[Stored records]
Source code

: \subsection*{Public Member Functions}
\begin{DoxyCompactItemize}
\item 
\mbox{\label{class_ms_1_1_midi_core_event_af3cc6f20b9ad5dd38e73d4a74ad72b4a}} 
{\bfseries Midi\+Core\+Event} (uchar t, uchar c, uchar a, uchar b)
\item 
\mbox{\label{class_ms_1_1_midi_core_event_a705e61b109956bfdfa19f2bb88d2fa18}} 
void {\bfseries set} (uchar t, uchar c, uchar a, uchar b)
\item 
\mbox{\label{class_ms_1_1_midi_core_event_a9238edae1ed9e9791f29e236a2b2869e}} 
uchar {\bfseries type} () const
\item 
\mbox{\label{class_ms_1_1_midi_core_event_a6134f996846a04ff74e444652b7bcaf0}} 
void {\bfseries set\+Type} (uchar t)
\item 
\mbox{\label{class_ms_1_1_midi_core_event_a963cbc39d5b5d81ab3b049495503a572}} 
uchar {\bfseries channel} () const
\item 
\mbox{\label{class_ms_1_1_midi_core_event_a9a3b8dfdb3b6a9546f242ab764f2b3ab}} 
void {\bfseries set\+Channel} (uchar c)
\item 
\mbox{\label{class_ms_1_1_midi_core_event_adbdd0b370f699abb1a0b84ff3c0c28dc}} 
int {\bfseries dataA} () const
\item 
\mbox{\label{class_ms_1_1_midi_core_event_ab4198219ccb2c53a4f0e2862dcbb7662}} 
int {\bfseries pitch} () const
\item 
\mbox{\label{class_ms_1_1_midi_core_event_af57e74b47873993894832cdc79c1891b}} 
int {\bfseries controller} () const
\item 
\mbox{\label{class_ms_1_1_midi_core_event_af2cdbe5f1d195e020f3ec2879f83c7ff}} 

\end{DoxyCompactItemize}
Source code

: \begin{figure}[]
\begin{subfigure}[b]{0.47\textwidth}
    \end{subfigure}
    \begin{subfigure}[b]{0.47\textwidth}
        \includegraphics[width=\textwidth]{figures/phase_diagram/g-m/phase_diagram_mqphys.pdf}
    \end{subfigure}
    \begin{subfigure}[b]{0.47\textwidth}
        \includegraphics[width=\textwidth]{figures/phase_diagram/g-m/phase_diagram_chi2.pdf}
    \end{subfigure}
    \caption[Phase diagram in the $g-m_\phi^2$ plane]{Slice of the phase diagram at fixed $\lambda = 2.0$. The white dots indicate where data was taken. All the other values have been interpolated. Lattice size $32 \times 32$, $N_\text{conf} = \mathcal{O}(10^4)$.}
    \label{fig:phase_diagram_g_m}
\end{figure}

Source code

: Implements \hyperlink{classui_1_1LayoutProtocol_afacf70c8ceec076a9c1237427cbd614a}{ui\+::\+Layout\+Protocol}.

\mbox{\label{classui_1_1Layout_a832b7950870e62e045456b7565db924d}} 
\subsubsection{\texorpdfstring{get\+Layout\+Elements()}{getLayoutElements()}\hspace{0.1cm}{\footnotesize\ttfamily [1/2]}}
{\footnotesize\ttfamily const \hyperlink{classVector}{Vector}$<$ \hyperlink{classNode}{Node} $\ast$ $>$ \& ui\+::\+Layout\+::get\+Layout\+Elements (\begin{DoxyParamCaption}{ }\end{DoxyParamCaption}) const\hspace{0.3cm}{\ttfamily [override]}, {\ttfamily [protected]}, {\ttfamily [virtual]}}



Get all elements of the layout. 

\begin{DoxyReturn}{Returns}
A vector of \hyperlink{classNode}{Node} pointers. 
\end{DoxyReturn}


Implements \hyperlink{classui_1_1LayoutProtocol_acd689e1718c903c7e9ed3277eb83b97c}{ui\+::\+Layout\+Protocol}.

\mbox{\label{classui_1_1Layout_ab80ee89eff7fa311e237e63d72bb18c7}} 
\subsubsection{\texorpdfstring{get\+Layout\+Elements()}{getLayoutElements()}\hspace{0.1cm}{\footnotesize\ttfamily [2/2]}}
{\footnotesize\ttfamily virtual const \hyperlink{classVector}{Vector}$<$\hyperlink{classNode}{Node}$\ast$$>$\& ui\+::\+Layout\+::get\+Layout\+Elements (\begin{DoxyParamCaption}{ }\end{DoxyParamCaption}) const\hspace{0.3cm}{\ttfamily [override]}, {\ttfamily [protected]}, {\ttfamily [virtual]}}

◆ **Task brief**: What lines in the entries above include the string "bfseries"? Return each one.

◆ **Written solution**:
{\bfseries Midi\+Core\+Event} (uchar t, uchar c, uchar a, uchar b)
void {\bfseries set} (uchar t, uchar c, uchar a, uchar b)
uchar {\bfseries type} () const
void {\bfseries set\+Type} (uchar t)
uchar {\bfseries channel} () const
void {\bfseries set\+Channel} (uchar c)
int {\bfseries dataA} () const
int {\bfseries pitch} () const
int {\bfseries controller} () const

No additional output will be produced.